第12話 戦士として
その時...
横から飛び出してきたジーダがユウトに向かって大剣をフルスイングする。
ユウトは咄嗟に剣で受け止めるが、その威力に受け止めた剣に体を押され、ボキボキと骨のきしむ音がする。
そのまま弾き飛ばされ倒れこむユウト
「大丈夫か、ナオト」
「ジーダさん!」
直登はジーダの援軍に喜ぶが、ジーダのその姿を見て、喜びは心配に変わる。
ジーダの体は体中を傷つけられ血だらけになっており、特に脇腹の傷は深く、口からは血を噴き出している。
「ナオト、ミリスを守ってくれてありがとう。」
「そんなことより早く手当てを..」
直登の心配をよそに胸を押さえながらユウトが立ち上がる。
「っくそ、あばらが折れちまった。何者だ?おっさん」
「ナオト、ミリスと共に今すぐ後退し、アリダラ様と合流しろ。」
「いえ、俺も戦います!」
「いいからいけぇ!!」
怒鳴る様に言うジーダの迫力に直登は驚く。
「おっさん。その傷、永くねえな?瀕死で助かるぜ」
ユウトはそういうと、ジーダとの距離を詰める。
ジーダもその動き反応し、向かい打つために剣を構える。
が、しかし、ジーダは脇腹に空いた傷が痛み、膝をついてしまう。
「がっ」
その瞬間、
ユウトの剣がジーダの腹を貫通する。
「ジーダさん!!」「ジーダ様!!」
それを見た直登とミリスは声をあげる。
「っがは」
ジーダは腹を貫かれ大剣を落とす。
「!?抜けない..!」
ユウトはジーダを貫いた剣を外そうとするが外れない。
そしてその瞬間、ジーダはユウトの右腕を掴み、強靭な腕力で腕を折る。
「があぁぁ!」
ユウトは折れた腕を抑えその場に崩れ落ちる。

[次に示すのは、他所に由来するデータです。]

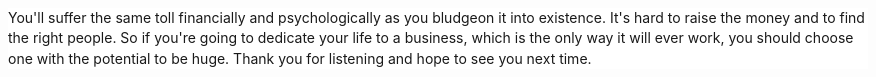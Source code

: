 You'll suffer the same toll financially and psychologically as you bludgeon it into existence. It's hard to raise the money and to find the right people. So if you're going to dedicate your life to a business, which is the only way it will ever work, you should choose one with the potential to be huge. Thank you for listening and hope to see you next time.



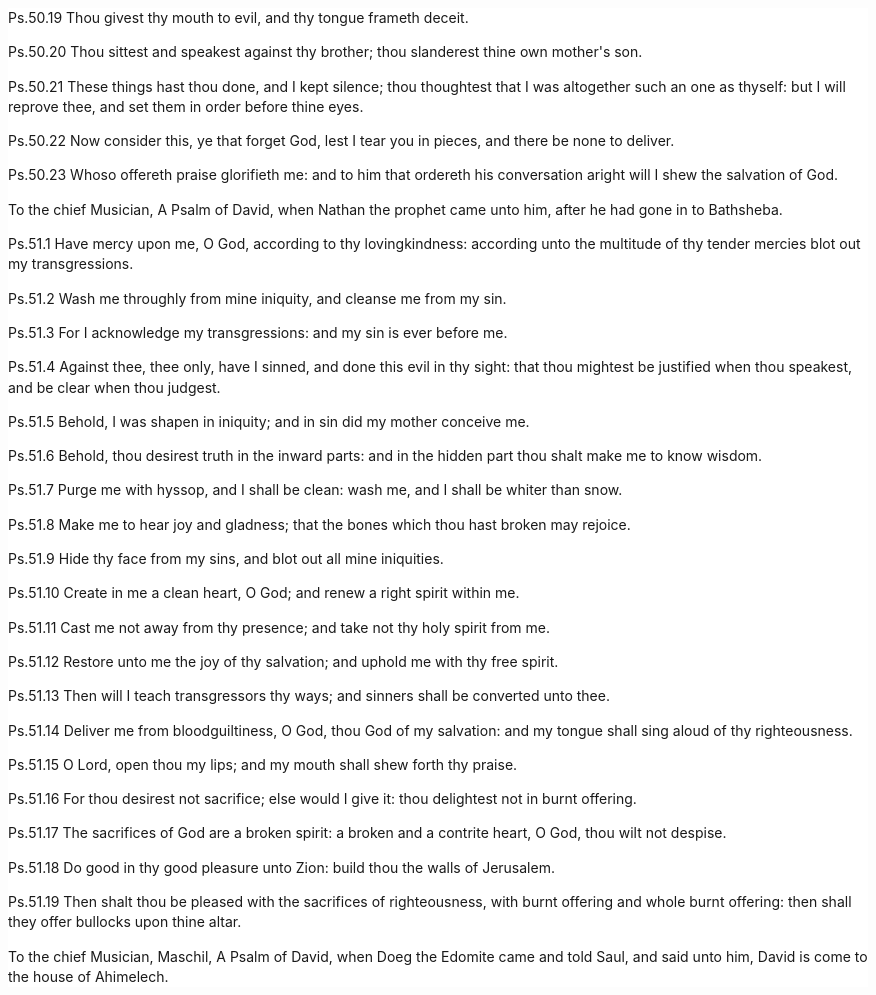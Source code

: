 Ps.50.19 Thou givest thy mouth to evil, and thy tongue frameth deceit.

Ps.50.20 Thou sittest and speakest against thy brother; thou slanderest thine own mother's son.

Ps.50.21 These things hast thou done, and I kept silence; thou thoughtest that I was altogether such an one as thyself: but I will reprove thee, and set them in order before thine eyes.

Ps.50.22 Now consider this, ye that forget God, lest I tear you in pieces, and there be none to deliver.

Ps.50.23 Whoso offereth praise glorifieth me: and to him that ordereth his conversation aright will I shew the salvation of God.

To the chief Musician, A Psalm of David, when Nathan the prophet came unto him, after he had gone in to Bathsheba. 

Ps.51.1 Have mercy upon me, O God, according to thy lovingkindness: according unto the multitude of thy tender mercies blot out my transgressions.

Ps.51.2 Wash me throughly from mine iniquity, and cleanse me from my sin.

Ps.51.3 For I acknowledge my transgressions: and my sin is ever before me.

Ps.51.4 Against thee, thee only, have I sinned, and done this evil in thy sight: that thou mightest be justified when thou speakest, and be clear when thou judgest.

Ps.51.5 Behold, I was shapen in iniquity; and in sin did my mother conceive me.

Ps.51.6 Behold, thou desirest truth in the inward parts: and in the hidden part thou shalt make me to know wisdom.

Ps.51.7 Purge me with hyssop, and I shall be clean: wash me, and I shall be whiter than snow.

Ps.51.8 Make me to hear joy and gladness; that the bones which thou hast broken may rejoice.

Ps.51.9 Hide thy face from my sins, and blot out all mine iniquities.

Ps.51.10 Create in me a clean heart, O God; and renew a right spirit within me.

Ps.51.11 Cast me not away from thy presence; and take not thy holy spirit from me.

Ps.51.12 Restore unto me the joy of thy salvation; and uphold me with thy free spirit.

Ps.51.13 Then will I teach transgressors thy ways; and sinners shall be converted unto thee.

Ps.51.14 Deliver me from bloodguiltiness, O God, thou God of my salvation: and my tongue shall sing aloud of thy righteousness.

Ps.51.15 O Lord, open thou my lips; and my mouth shall shew forth thy praise.

Ps.51.16 For thou desirest not sacrifice; else would I give it: thou delightest not in burnt offering.

Ps.51.17 The sacrifices of God are a broken spirit: a broken and a contrite heart, O God, thou wilt not despise.

Ps.51.18 Do good in thy good pleasure unto Zion: build thou the walls of Jerusalem.

Ps.51.19 Then shalt thou be pleased with the sacrifices of righteousness, with burnt offering and whole burnt offering: then shall they offer bullocks upon thine altar.

To the chief Musician, Maschil, A Psalm of David, when Doeg the Edomite came and told Saul, and said unto him, David is come to the house of Ahimelech.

そしてジーダは拳に力を入れ、思い切りユウトを殴りつける。
「がはっ」
ユウトは大きく吹き飛ばされその場に倒れこむ、どうやら失神しているようだ。
「ジーダさん!!」
直登とミリスは急いでジーダに駆け寄る。ジーダはすーっすーっと荒い息を立てている。
「すみません。俺にもっと力があれば..」
「ジーダ様!じーださまぁ!」
直登とミリスは涙を流しジーダに声をかける。
「ナオト..お前はあった時から..目に決意の炎がともっていた。
それは歴戦の戦士が、何度も死にかけ、それでも守るもののために戦う。
至高の戦士の目だ。
そんなお前の役に立ちたかったんだが...どうやらここまでのようだ。」
「ジーダさん、そんなこと..」
「いいか、ナオト、マージ・アリアの..ユースルクスという人物を訪ねろ。きっと役に立ってくれるはずだ。」
「ユースルクス...わかりました。」
「ミリス、お前が保護されてから何年になるか..随分と世話になった。」
「いえ、そんなことありません。私は何もできず..」
「お前の心はフィルス教の鑑だ。これからも人を思い、人を助けろ..」
「っう、うぐ、はい。」
「長年、アリダラ様の下で戦士として生きてきたが、本当に幸せな日々だった。まだまだお前たち若い者たちの役に立ちたがったが、それは仲間たちに任せよう。」
ジーダの目は光を失い。視界は既に失われているようだった。
「どうやら迎えが来たようだ..」
「ジーダさん..」「ジーダ様!」
直登とミリスはジーダの手を握る。
「俺の仲間たちに、フィルス神の強きご加護があらんことを..」
そういうとジーダは静かに息を引き取った。